See Containers for full container documentation.

TaskInfo

Both ::hot::task/start and ::hot::box/start return a TaskInfo with:

FieldTypeDescription
idStrUnique task identifier (UUID)
stream-idStrStream this task belongs to

For code tasks, TaskInfo also includes stream (the full stream object) and origin-run (the run that spawned the task).

Cancellation

Cancel a queued or running task with ::hot::task/cancel:

::task ::hot::task

info ::task/start(::myapp/long-job, data)

// Later, cancel the task
cancelled ::task/cancel(info.id)

Returns true if the task was cancelled, false if it was already in a terminal state.

For running tasks, a cancellation message is delivered to the task's receive channel (as {$cancel: true}) so it can exit cooperatively.

Messaging (Code Tasks Only)

Code tasks can receive messages from other runs or tasks using ::hot::task/send and ::hot::task/receive:

::task ::hot::task

// From a run: start a task and send it data
info ::task/start(::myapp/worker, null)
::task/send(info.id, {command: "process", payload: data})
::task/send(info.id, "shutdown")

// Inside the task function: receive messages
my-task fn (initial-args: Any): Any {
  msg ::task/receive()
  cond {
    eq(msg, "shutdown") => { "done" }
    => { process(msg) }
  }
}

receive blocks until a message arrives. Returns null when the task's inbox closes.

Checkpoint & Restore (Code Tasks)

Long-running code tasks can save application state that persists across restarts. If a task is interrupted (worker crash, deploy) and retried, the new instance can call restore() to pick up where it left off.

::task ::hot::task

my-etl fn (config: Map): Any {
  // Restore previous state, or start fresh
  state or(::task/restore(), {offset: 0, processed: 0})

  // ... process batch starting from state.offset ...

  // Save progress
  ::task/checkpoint({offset: add(state.offset, batch-size), processed: add(state.processed, batch-size)})
}

checkpoint accepts any serializable value and returns true on success. restore returns the last checkpointed value, or null if no checkpoint exists.
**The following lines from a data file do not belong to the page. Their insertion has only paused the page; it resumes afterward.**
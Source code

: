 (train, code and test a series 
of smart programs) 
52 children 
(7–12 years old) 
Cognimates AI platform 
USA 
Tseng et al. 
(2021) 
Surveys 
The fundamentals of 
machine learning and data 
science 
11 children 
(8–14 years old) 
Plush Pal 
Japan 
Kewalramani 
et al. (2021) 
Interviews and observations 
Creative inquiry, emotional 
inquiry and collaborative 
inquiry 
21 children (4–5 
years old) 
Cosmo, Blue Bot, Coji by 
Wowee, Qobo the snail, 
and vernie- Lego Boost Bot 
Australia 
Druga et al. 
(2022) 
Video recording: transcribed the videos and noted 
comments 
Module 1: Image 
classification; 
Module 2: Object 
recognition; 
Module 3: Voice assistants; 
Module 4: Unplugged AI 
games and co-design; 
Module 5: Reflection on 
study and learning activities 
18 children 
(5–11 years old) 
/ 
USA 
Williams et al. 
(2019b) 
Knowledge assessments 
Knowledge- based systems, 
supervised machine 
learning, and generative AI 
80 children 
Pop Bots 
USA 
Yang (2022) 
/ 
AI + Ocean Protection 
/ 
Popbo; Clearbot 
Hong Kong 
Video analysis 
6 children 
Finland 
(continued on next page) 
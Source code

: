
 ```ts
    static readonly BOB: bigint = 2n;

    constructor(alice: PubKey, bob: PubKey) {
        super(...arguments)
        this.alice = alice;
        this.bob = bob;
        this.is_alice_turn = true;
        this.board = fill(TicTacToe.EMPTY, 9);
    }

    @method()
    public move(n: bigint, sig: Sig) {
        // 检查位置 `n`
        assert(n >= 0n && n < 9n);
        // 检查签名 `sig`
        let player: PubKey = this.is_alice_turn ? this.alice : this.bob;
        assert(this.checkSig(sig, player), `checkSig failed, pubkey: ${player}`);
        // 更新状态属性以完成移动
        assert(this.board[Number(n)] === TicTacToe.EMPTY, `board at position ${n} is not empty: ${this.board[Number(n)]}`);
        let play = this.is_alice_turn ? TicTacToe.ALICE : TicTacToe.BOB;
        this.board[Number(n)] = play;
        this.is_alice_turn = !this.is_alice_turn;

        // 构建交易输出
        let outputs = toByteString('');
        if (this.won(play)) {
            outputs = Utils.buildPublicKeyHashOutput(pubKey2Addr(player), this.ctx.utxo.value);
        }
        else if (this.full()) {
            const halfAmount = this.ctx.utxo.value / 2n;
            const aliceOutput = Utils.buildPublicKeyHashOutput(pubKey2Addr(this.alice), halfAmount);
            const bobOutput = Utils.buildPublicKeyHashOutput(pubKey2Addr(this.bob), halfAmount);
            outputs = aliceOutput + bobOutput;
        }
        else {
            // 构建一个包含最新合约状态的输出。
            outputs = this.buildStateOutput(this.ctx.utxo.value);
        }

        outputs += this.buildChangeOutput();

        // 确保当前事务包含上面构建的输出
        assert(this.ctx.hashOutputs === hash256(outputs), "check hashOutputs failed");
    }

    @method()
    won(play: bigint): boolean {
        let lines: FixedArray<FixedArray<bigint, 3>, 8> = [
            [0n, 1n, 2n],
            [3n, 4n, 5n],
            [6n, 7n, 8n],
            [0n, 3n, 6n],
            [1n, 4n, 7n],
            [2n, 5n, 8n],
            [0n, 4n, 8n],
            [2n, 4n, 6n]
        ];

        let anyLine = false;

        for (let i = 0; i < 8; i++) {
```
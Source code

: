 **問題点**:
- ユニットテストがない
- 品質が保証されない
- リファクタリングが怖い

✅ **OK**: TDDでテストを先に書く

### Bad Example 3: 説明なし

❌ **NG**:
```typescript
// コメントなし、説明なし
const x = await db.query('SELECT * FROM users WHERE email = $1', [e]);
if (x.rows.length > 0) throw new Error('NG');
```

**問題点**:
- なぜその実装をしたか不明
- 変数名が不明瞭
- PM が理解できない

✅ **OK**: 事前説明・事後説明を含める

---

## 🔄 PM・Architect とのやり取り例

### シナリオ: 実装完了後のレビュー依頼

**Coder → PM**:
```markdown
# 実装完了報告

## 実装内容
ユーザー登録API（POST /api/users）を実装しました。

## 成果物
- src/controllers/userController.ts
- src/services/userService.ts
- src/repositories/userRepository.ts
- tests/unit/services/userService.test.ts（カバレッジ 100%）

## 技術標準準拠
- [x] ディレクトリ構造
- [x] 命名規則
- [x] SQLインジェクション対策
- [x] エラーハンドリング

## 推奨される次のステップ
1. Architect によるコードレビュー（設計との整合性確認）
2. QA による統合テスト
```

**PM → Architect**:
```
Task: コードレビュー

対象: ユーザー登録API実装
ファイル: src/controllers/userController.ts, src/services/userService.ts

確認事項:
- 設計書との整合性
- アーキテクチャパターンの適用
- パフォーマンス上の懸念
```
Both are only callable from inside a task.

You can also inspect a different task's checkpoint by passing a task ID: ::task/restore(task-id).

WebSocket Support (Code Tasks)

Code tasks can maintain long-lived WebSocket connections using ::hot::ws:

::ws ::hot::ws

// Inside a task
conn ::ws/connect("wss://echo.websocket.org", {headers: {}})
::ws/send(conn, {type: "hello", text: "world"})
msg ::ws/receive(conn)
::ws/close(conn)

WebSocket connections outlive a single run, making them ideal for real-time sessions inside tasks.